* What you have to do: Could you please reproduce all the records below exactly, leaving out the images?

┄┄┄┄┄┄┄┄┄┄┄┄┄┄┄┄┄┄┄┄

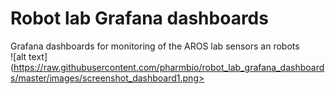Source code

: # Robot lab Grafana dashboards
Grafana dashboards for monitoring of the AROS lab sensors an robots
<br>
![alt text](https://raw.githubusercontent.com/pharmbio/robot_lab_grafana_dashboards/master/images/screenshot_dashboard1.png>

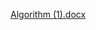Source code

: [Algorithm (1).docx](https://github.com/SWEG-2015EC-Batch/Algorithm-Avengers/files/13399639/Algorithm.1.docx)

┄┄┄┄┄┄┄┄┄┄┄┄┄┄┄┄┄┄┄┄

* Answer section:
Source code

: # Robot lab Grafana dashboards
Grafana dashboards for monitoring of the AROS lab sensors an robots
<br>
![alt text](https://raw.githubusercontent.com/pharmbio/robot_lab_grafana_dashboards/master/images/screenshot_dashboard1.png>

Source code

: [Algorithm (1).docx](https://github.com/SWEG-2015EC-Batch/Algorithm-Avengers/files/13399639/Algorithm.1.docx)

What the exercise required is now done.